Qualcuno potrà romanticamente lodare i giallorossi, magari ipotizzando che la Roma abbia rotto con Florenzi per vederlo felice da un’altra parte. Sarà. Siamo su un terreno scivoloso e complicato.

Alcuni, invece, potranno dire che solo perdendoci in questi discorsi non ci mostriamo che piccoli tifosi, altro che professionisti del settore. Nel mondo dello sport orientato al risultato non possono esserci ragioni di cuore. Basta pensare alla Juve, come ha gestito Del Piero e lo stesso Marchisio. Anche qui, sarà.

 

Alessandro Florenzi, lo straniero

Il fatto è che, nonostante la razionalità, vedere un figlio di Roma lasciare la città come uno straniero che ci ha passato solo il weekend è inverosimile.
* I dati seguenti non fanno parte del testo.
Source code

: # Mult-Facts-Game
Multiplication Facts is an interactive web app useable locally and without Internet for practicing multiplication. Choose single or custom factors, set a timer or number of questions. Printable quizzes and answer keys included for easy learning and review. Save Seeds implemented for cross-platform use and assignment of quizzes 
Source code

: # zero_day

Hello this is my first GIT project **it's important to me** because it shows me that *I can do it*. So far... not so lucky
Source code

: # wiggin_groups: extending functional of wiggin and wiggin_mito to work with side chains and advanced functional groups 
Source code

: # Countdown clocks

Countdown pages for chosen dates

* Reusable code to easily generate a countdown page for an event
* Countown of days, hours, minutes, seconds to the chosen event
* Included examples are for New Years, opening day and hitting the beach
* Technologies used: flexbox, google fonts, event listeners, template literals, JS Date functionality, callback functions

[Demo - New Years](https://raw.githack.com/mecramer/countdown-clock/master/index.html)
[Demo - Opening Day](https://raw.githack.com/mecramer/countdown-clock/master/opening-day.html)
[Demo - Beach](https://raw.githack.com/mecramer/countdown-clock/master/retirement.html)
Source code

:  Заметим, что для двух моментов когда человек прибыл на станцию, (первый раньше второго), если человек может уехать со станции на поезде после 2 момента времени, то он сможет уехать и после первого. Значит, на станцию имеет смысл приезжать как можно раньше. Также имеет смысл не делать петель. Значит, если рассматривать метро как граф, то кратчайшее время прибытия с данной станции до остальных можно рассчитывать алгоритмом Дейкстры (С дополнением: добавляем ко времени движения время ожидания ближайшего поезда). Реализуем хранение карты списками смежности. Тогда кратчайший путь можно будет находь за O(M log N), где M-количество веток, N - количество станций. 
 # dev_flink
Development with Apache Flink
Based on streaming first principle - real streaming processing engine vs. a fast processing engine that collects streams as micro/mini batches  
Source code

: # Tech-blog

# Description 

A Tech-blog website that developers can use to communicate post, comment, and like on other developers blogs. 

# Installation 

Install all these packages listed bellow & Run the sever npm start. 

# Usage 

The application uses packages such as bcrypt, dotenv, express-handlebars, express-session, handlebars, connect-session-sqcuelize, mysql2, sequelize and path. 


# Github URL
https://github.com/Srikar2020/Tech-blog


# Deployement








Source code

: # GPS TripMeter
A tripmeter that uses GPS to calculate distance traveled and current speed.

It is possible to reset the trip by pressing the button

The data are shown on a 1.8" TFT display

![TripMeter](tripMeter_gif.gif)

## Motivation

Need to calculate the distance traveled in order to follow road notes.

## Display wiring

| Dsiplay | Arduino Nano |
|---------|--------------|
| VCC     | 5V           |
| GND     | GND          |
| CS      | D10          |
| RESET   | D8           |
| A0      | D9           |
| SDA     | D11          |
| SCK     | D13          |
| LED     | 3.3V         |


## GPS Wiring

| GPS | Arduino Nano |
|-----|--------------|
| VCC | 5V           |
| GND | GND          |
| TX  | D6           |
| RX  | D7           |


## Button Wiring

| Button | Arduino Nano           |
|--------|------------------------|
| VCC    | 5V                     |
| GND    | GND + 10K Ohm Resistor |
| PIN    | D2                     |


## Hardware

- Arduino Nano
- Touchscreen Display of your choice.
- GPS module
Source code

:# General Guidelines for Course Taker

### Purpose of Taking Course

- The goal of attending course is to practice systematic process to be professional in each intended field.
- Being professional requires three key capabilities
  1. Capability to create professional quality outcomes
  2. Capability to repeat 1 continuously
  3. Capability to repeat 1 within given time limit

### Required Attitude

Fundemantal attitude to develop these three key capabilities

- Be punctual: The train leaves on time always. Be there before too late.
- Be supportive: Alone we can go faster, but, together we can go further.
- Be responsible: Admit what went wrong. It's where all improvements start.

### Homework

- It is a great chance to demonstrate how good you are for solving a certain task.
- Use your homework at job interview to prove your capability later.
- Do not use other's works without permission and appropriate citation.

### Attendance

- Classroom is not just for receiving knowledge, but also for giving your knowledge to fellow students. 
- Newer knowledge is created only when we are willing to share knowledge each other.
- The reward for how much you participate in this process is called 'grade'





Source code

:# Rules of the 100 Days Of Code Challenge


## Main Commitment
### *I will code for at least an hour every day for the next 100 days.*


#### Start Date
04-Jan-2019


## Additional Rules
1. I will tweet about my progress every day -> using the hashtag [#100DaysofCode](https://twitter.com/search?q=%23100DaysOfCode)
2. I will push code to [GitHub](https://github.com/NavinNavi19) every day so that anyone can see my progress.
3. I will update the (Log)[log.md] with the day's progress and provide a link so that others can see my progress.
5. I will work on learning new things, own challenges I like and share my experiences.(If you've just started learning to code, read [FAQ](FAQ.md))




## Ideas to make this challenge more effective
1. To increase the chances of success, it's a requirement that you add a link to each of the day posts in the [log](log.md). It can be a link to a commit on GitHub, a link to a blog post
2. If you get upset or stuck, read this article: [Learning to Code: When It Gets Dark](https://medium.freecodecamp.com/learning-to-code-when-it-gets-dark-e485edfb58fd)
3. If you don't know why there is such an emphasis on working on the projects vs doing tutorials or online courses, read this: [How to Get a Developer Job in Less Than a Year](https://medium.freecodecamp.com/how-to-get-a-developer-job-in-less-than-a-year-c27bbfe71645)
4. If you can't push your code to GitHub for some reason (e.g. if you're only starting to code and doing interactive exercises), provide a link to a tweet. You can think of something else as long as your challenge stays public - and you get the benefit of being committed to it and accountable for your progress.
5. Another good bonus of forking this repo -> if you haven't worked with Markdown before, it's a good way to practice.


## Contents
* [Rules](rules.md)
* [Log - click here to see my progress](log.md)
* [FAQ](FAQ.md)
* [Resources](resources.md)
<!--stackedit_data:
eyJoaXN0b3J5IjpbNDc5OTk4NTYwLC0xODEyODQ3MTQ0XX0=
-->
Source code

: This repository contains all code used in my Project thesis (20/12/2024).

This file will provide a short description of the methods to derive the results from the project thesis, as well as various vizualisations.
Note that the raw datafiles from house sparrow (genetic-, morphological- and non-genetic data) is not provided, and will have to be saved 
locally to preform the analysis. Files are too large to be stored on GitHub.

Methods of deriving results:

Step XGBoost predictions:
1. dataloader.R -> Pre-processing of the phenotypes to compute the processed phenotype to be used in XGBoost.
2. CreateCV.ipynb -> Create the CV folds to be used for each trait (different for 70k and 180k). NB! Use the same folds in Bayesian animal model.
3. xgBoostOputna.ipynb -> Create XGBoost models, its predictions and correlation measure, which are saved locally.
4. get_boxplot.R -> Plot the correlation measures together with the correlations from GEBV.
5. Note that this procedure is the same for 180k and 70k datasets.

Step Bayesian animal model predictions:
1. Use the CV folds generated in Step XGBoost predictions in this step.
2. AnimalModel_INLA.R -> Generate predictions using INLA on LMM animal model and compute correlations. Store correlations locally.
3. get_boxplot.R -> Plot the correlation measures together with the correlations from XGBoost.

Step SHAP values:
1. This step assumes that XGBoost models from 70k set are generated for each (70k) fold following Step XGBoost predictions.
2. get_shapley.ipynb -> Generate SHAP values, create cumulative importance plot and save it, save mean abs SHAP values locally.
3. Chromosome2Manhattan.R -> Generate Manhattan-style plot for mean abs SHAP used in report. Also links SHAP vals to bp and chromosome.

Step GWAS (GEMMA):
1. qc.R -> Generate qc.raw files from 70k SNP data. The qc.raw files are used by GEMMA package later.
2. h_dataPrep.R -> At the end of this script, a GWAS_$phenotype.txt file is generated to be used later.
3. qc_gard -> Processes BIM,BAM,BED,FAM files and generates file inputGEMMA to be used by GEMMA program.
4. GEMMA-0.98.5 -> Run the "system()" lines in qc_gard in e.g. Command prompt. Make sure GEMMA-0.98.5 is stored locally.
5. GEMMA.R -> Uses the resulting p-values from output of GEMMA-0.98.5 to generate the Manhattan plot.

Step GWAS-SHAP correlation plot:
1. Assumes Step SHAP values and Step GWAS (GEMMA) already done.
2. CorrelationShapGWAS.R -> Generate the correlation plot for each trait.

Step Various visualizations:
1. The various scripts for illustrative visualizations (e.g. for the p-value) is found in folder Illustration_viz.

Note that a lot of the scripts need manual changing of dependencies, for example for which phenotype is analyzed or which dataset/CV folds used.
È una gestione delle cose che ci lascia troppe domande. Perché Florenzi e la Roma sono arrivati ad una rottura così profonda pur sapendo l’uno cosa rappresentasse l’altra nella sua vita e viceversa? Perché Alessandro non è restato a Roma a lottare per il posto? È forse una strategia togliere ai romani quanto più hanno di familiare nell’organico? O gli stessi romani ormai in quel club non trovano più niente nel quale riconoscersi?

Alessandro Florenzi era uno di quelli che domenica cantava in curva per il derby. C’è stato con Totti, c’è stato con De Rossi, con Rudi Garcia quando quel filotto di vittorie consecutive faceva pensare alla vittoria dello scudetto. Ha giocato in tutti i ruoli pur di indossare quella maglia. Florenzi c’è stato nel buio, quando la Roma era un porto di mare. Florenzi è quello che sotto la gestione Zeman alla domanda “Corri tanto?” ha risposto “Mi pagano per quello. C’è gente che fa molto più di noi e guadagna molto di più”. Florenzi è ancora quel ragazzo che segna e poi corre ad abbracciare la nonna seduta tra gli spalti, per ringraziarla della scarpinata che si è fatta per andarlo a vedere. Florenzi è tutti i gesti che lo hanno reso capitano, rappresentante della romanità più pura, anche quando capitano non lo era ancora. 

 

Ma di Florenzi chi se ne frega

Florenzi negli ultimi 20 anni c’è sempre stato per la Roma, ma ora, mentre va via, per lui non c’è nessuno. La Roma si è tolta un peso, lo ha lasciato tutto a lui, a Valencia con i soldi, si, ma nel bel mezzo del suo lutto personale. La questione resta irrisolta.

Alla prossima la Roma avrà l’Atalanta, sarà un partita fondamentale per gli equilibri della zona Champions. Di Florenzi chi se ne frega.